Además de señalar la caída en los índices de desempleo, pobreza e indigencia o el suave cambio de tendencia en las regresivas formas de distribución del ingreso, el oficialismo resaltó durante toda la campaña que avanzar con más fuerza por ese camino es el objetivo central de su gestión. Haría bien el Gobierno en reafirmarlo y los que lo respaldaron en recordarlo y exigirlo. También los opositores tendrán la oportunidad de transformar sus consignas en propuestas, un camino que mostró su fecundidad más de una vez, como en el caso de la anulación de las leyes de impunidad o en la generalización de los planes sociales.
Unos y otros, gobierno y oposición, pueden y deberían seguir con sus “campañas” (o sea interpelando a la sociedad más que a los grupos de poder), construyendo día a día el respaldo político y la participación popular que reemplace con un nuevo sistema de partidos las ruinas en que quedaron convertidos los tradicionales –peronistas, radicales y de izquierda– después de tantos años de desilusión democrática. Contrariamente a los viejos lugares comunes, quizás sea ésa la única forma de no sucumbir a la tentación de ver los problemas nacionales siempre desde el punto de mira de las minorías.
El triunfo de Mauricio Macri en la Capital puede llevar a la rápida conclusión de que también han salido fortalecidos los que no dudarían en repetir la frase de Menem. Conviene no apurarse. Menos del 40 por ciento de los porteños (si se suma lo obtenido por Macri con las otras opciones de la derecha) se inclinó por el regreso al pasado. Y por primera vez más del 60 se dividió entre las alternativas de izquierda o centroizquierda.
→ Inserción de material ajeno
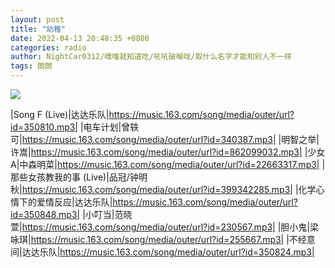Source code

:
 ```yaml
---
layout: post
title: "幼稚"
date: 2022-04-13 20:48:35 +0800
categories: radio
author: NightCar0312/噗嗤就知道吃/吼吼破喉咙/取什么名字才能和别人不一样
tags: 朗朗
---
```

![]({{site.baseurl}}/images/cover_20220413.jpg)

|Song F (Live)|达达乐队|https://music.163.com/song/media/outer/url?id=350810.mp3|
|电车计划|曾轶可|https://music.163.com/song/media/outer/url?id=340387.mp3|
|明智之举|许嵩|https://music.163.com/song/media/outer/url?id=862099032.mp3|
|少女A|中森明菜|https://music.163.com/song/media/outer/url?id=22663317.mp3|
|那些女孩教我的事 (Live)|品冠/钟明秋|https://music.163.com/song/media/outer/url?id=399342285.mp3|
|化学心情下的爱情反应|达达乐队|https://music.163.com/song/media/outer/url?id=350848.mp3|
|小叮当|范晓萱|https://music.163.com/song/media/outer/url?id=230567.mp3|
|胆小鬼|梁咏琪|https://music.163.com/song/media/outer/url?id=255667.mp3|
|不经意间|达达乐队|https://music.163.com/song/media/outer/url?id=350824.mp3|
No hace falta demasiada imaginación para intuir que a Macri todavía le falta un buen trecho para ganar un hipotético ballottage a la Jefatura de Gobierno.
Los argentinos ayer hicieron su elección. Ahora sólo falta que los elegidos se olviden definitivamente de la sombra de Menem. En otras palabras, de que quede clara la elección de los elegidos.